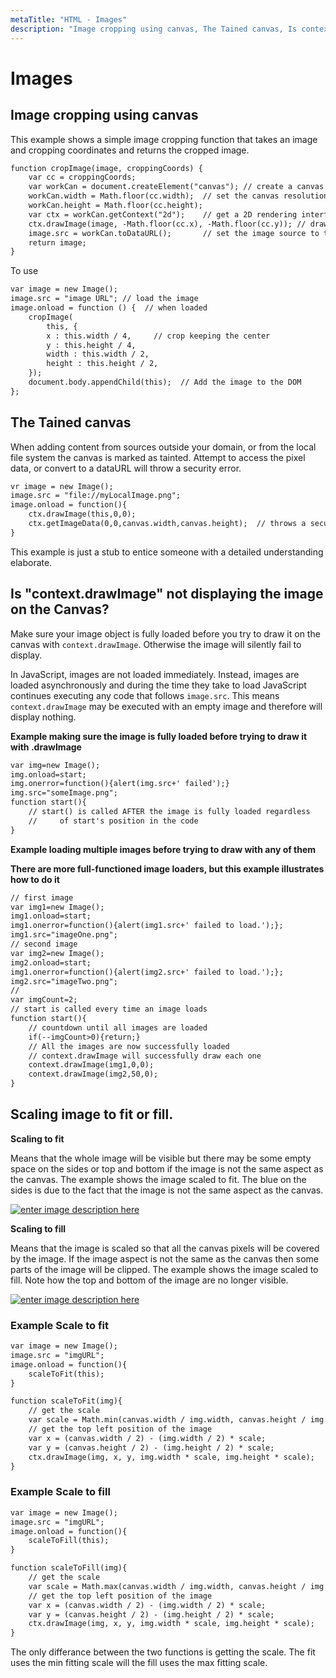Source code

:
 ```yaml
---
metaTitle: "HTML - Images"
description: "Image cropping using canvas, The Tained canvas, Is context.drawImage not displaying the image on the Canvas?, Scaling image to fit or fill."
---
```


# Images



## Image cropping using canvas


This example shows a simple image cropping function that takes an image and cropping coordinates and returns the cropped image.

```html
function cropImage(image, croppingCoords) {
    var cc = croppingCoords;
    var workCan = document.createElement("canvas"); // create a canvas
    workCan.width = Math.floor(cc.width);  // set the canvas resolution to the cropped image size
    workCan.height = Math.floor(cc.height);
    var ctx = workCan.getContext("2d");    // get a 2D rendering interface
    ctx.drawImage(image, -Math.floor(cc.x), -Math.floor(cc.y)); // draw the image offset to place it correctly on the cropped region
    image.src = workCan.toDataURL();       // set the image source to the canvas as a data URL
    return image;
}

```

To use

```html
var image = new Image();
image.src = "image URL"; // load the image
image.onload = function () {  // when loaded
    cropImage(
        this, {
        x : this.width / 4,     // crop keeping the center
        y : this.height / 4,
        width : this.width / 2,
        height : this.height / 2,
    });
    document.body.appendChild(this);  // Add the image to the DOM
};

```



## The Tained canvas


When adding content from sources outside your domain, or from the local file system the canvas is marked as tainted. Attempt to access the pixel data, or convert to a dataURL will throw a security error.

```html
vr image = new Image();
image.src = "file://myLocalImage.png";
image.onload = function(){
    ctx.drawImage(this,0,0);
    ctx.getImageData(0,0,canvas.width,canvas.height);  // throws a security error
}

```

This example is just a stub to entice someone with a detailed understanding elaborate.



## Is "context.drawImage" not displaying the image on the Canvas?


Make sure your image object is fully loaded before you try to draw it on the canvas with `context.drawImage`. Otherwise the image will silently fail to display.

In JavaScript, images are not loaded immediately. Instead, images are loaded asynchronously and during the time they take to load JavaScript continues executing any code that follows `image.src`. This means `context.drawImage` may be executed with an empty image and therefore will display nothing.

**Example making sure the image is fully loaded before trying to draw it with .drawImage**

```html
var img=new Image();
img.onload=start;
img.onerror=function(){alert(img.src+' failed');} 
img.src="someImage.png";
function start(){
    // start() is called AFTER the image is fully loaded regardless 
    //     of start's position in the code
}

```

**Example loading multiple images before trying to draw with any of them**

**There are more full-functioned image loaders, but this example illustrates how to do it**

```html
// first image
var img1=new Image();
img1.onload=start;
img1.onerror=function(){alert(img1.src+' failed to load.');};
img1.src="imageOne.png";
// second image
var img2=new Image();
img2.onload=start;
img1.onerror=function(){alert(img2.src+' failed to load.');};
img2.src="imageTwo.png";
//
var imgCount=2;
// start is called every time an image loads
function start(){
    // countdown until all images are loaded
    if(--imgCount>0){return;}
    // All the images are now successfully loaded
    // context.drawImage will successfully draw each one
    context.drawImage(img1,0,0);
    context.drawImage(img2,50,0);
}

```



## Scaling image to fit or fill.


**Scaling to fit**

Means that the whole image will be visible but there may be some empty space on the sides or top and bottom if the image is not the same aspect as the canvas. The example shows the image scaled to fit. The blue on the sides is due to the fact that the image is not the same aspect as the canvas.

[<img src="http://i.stack.imgur.com/gl0rU.png" alt="enter image description here" />](http://i.stack.imgur.com/gl0rU.png)

**Scaling to fill**

Means that the image is scaled so that all the canvas pixels will be covered by the image. If the image aspect is not the same as the canvas then some parts of the image will be clipped. The example shows the image scaled to fill. Note how the top and bottom of the image are no longer visible.

[<img src="http://i.stack.imgur.com/jlVCD.png" alt="enter image description here" />](http://i.stack.imgur.com/jlVCD.png)

### Example Scale to fit

```html
var image = new Image();
image.src = "imgURL";
image.onload = function(){
    scaleToFit(this);
}

function scaleToFit(img){
    // get the scale
    var scale = Math.min(canvas.width / img.width, canvas.height / img.height);
    // get the top left position of the image
    var x = (canvas.width / 2) - (img.width / 2) * scale;
    var y = (canvas.height / 2) - (img.height / 2) * scale;
    ctx.drawImage(img, x, y, img.width * scale, img.height * scale);
}

```

### Example Scale to fill

```html
var image = new Image();
image.src = "imgURL";
image.onload = function(){
    scaleToFill(this);
}

function scaleToFill(img){
    // get the scale
    var scale = Math.max(canvas.width / img.width, canvas.height / img.height);
    // get the top left position of the image
    var x = (canvas.width / 2) - (img.width / 2) * scale;
    var y = (canvas.height / 2) - (img.height / 2) * scale;
    ctx.drawImage(img, x, y, img.width * scale, img.height * scale);
}

```

The only differance between the two functions is getting the scale. The fit uses the min fitting scale will the fill uses the max fitting scale.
++++++++++
Work task ::
Leaving aside the images, write out every entry above exactly.

The completed task ::
Source code

:
 ```yaml
---
metaTitle: "HTML - Images"
description: "Image cropping using canvas, The Tained canvas, Is context.drawImage not displaying the image on the Canvas?, Scaling image to fit or fill."
---
```


# Images



## Image cropping using canvas


This example shows a simple image cropping function that takes an image and cropping coordinates and returns the cropped image.

```html
function cropImage(image, croppingCoords) {
    var cc = croppingCoords;
    var workCan = document.createElement("canvas"); // create a canvas
    workCan.width = Math.floor(cc.width);  // set the canvas resolution to the cropped image size
    workCan.height = Math.floor(cc.height);
    var ctx = workCan.getContext("2d");    // get a 2D rendering interface
    ctx.drawImage(image, -Math.floor(cc.x), -Math.floor(cc.y)); // draw the image offset to place it correctly on the cropped region
    image.src = workCan.toDataURL();       // set the image source to the canvas as a data URL
    return image;
}

```

To use

```html
var image = new Image();
image.src = "image URL"; // load the image
image.onload = function () {  // when loaded
    cropImage(
        this, {
        x : this.width / 4,     // crop keeping the center
        y : this.height / 4,
        width : this.width / 2,
        height : this.height / 2,
    });
    document.body.appendChild(this);  // Add the image to the DOM
};

```



## The Tained canvas


When adding content from sources outside your domain, or from the local file system the canvas is marked as tainted. Attempt to access the pixel data, or convert to a dataURL will throw a security error.

```html
vr image = new Image();
image.src = "file://myLocalImage.png";
image.onload = function(){
    ctx.drawImage(this,0,0);
    ctx.getImageData(0,0,canvas.width,canvas.height);  // throws a security error
}

```

This example is just a stub to entice someone with a detailed understanding elaborate.



## Is "context.drawImage" not displaying the image on the Canvas?


Make sure your image object is fully loaded before you try to draw it on the canvas with `context.drawImage`. Otherwise the image will silently fail to display.

In JavaScript, images are not loaded immediately. Instead, images are loaded asynchronously and during the time they take to load JavaScript continues executing any code that follows `image.src`. This means `context.drawImage` may be executed with an empty image and therefore will display nothing.

**Example making sure the image is fully loaded before trying to draw it with .drawImage**

```html
var img=new Image();
img.onload=start;
img.onerror=function(){alert(img.src+' failed');} 
img.src="someImage.png";
function start(){
    // start() is called AFTER the image is fully loaded regardless 
    //     of start's position in the code
}

```

**Example loading multiple images before trying to draw with any of them**

**There are more full-functioned image loaders, but this example illustrates how to do it**

```html
// first image
var img1=new Image();
img1.onload=start;
img1.onerror=function(){alert(img1.src+' failed to load.');};
img1.src="imageOne.png";
// second image
var img2=new Image();
img2.onload=start;
img1.onerror=function(){alert(img2.src+' failed to load.');};
img2.src="imageTwo.png";
//
var imgCount=2;
// start is called every time an image loads
function start(){
    // countdown until all images are loaded
    if(--imgCount>0){return;}
    // All the images are now successfully loaded
    // context.drawImage will successfully draw each one
    context.drawImage(img1,0,0);
    context.drawImage(img2,50,0);
}

```



## Scaling image to fit or fill.


**Scaling to fit**

Means that the whole image will be visible but there may be some empty space on the sides or top and bottom if the image is not the same aspect as the canvas. The example shows the image scaled to fit. The blue on the sides is due to the fact that the image is not the same aspect as the canvas.

[<img src="http://i.stack.imgur.com/gl0rU.png" alt="enter image description here" />](http://i.stack.imgur.com/gl0rU.png)

**Scaling to fill**

Means that the image is scaled so that all the canvas pixels will be covered by the image. If the image aspect is not the same as the canvas then some parts of the image will be clipped. The example shows the image scaled to fill. Note how the top and bottom of the image are no longer visible.

[<img src="http://i.stack.imgur.com/jlVCD.png" alt="enter image description here" />](http://i.stack.imgur.com/jlVCD.png)

### Example Scale to fit

```html
var image = new Image();
image.src = "imgURL";
image.onload = function(){
    scaleToFit(this);
}

function scaleToFit(img){
    // get the scale
    var scale = Math.min(canvas.width / img.width, canvas.height / img.height);
    // get the top left position of the image
    var x = (canvas.width / 2) - (img.width / 2) * scale;
    var y = (canvas.height / 2) - (img.height / 2) * scale;
    ctx.drawImage(img, x, y, img.width * scale, img.height * scale);
}

```

### Example Scale to fill

```html
var image = new Image();
image.src = "imgURL";
image.onload = function(){
    scaleToFill(this);
}

function scaleToFill(img){
    // get the scale
    var scale = Math.max(canvas.width / img.width, canvas.height / img.height);
    // get the top left position of the image
    var x = (canvas.width / 2) - (img.width / 2) * scale;
    var y = (canvas.height / 2) - (img.height / 2) * scale;
    ctx.drawImage(img, x, y, img.width * scale, img.height * scale);
}

```

The only differance between the two functions is getting the scale. The fit uses the min fitting scale will the fill uses the max fitting scale.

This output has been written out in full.